Assigned task: Every record must be repeated exactly; omit any pictures they contain.

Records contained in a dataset
◇ ◇ ◇ ◇ ◇

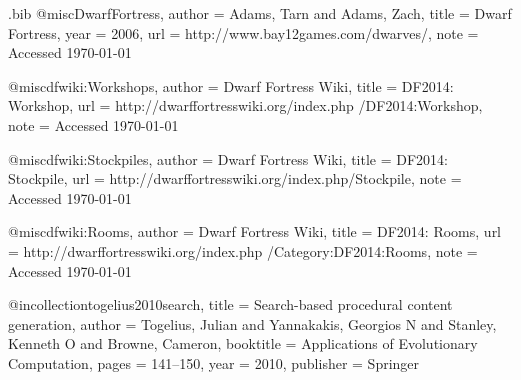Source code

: \begin{filecontents*}{\jobname.bib}
@misc{DwarfFortress,
	author 	= {Adams, Tarn and Adams, Zach},
	title 		= {{D}warf {F}ortress},
	year 		= {2006}, 
	url 		= {http://www.bay12games.com/dwarves/},
	note		= {Accessed \today}
}

@misc{dfwiki:Workshops,
	author 	= {Dwarf Fortress Wiki},
	title 		= {{D}{F}2014: {W}orkshop},
	url 		= {http://dwarffortresswiki.org/index.php /DF2014:Workshop},
	note		= {Accessed \today}
}

@misc{dfwiki:Stockpiles,
	author 	= {Dwarf Fortress Wiki},
	title 		= {{D}{F}2014: {S}tockpile},
	url 		= {http://dwarffortresswiki.org/index.php/Stockpile},
	note		= {Accessed \today}
}

@misc{dfwiki:Rooms,
	author 	= {Dwarf Fortress Wiki},
	title 		= {{D}{F}2014: {R}ooms},
	url 		= {http://dwarffortresswiki.org/index.php /Category:DF2014:Rooms},
	note		= {Accessed \today}
}

@incollection{togelius2010search,
	title		= {{S}earch-based procedural content generation},
	author	= {Togelius, Julian and Yannakakis, Georgios N and Stanley, Kenneth O and Browne, Cameron},
	booktitle	= {Applications of Evolutionary Computation},
	pages		= {141--150},
	year		= {2010},
	publisher	= {Springer}
}

\end{filecontents*}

◇ ◇ ◇ ◇ ◇

Result of the task:
Source code

: \begin{filecontents*}{\jobname.bib}
@misc{DwarfFortress,
	author 	= {Adams, Tarn and Adams, Zach},
	title 		= {{D}warf {F}ortress},
	year 		= {2006}, 
	url 		= {http://www.bay12games.com/dwarves/},
	note		= {Accessed \today}
}

@misc{dfwiki:Workshops,
	author 	= {Dwarf Fortress Wiki},
	title 		= {{D}{F}2014: {W}orkshop},
	url 		= {http://dwarffortresswiki.org/index.php /DF2014:Workshop},
	note		= {Accessed \today}
}

@misc{dfwiki:Stockpiles,
	author 	= {Dwarf Fortress Wiki},
	title 		= {{D}{F}2014: {S}tockpile},
	url 		= {http://dwarffortresswiki.org/index.php/Stockpile},
	note		= {Accessed \today}
}

@misc{dfwiki:Rooms,
	author 	= {Dwarf Fortress Wiki},
	title 		= {{D}{F}2014: {R}ooms},
	url 		= {http://dwarffortresswiki.org/index.php /Category:DF2014:Rooms},
	note		= {Accessed \today}
}

@incollection{togelius2010search,
	title		= {{S}earch-based procedural content generation},
	author	= {Togelius, Julian and Yannakakis, Georgios N and Stanley, Kenneth O and Browne, Cameron},
	booktitle	= {Applications of Evolutionary Computation},
	pages		= {141--150},
	year		= {2010},
	publisher	= {Springer}
}

\end{filecontents*}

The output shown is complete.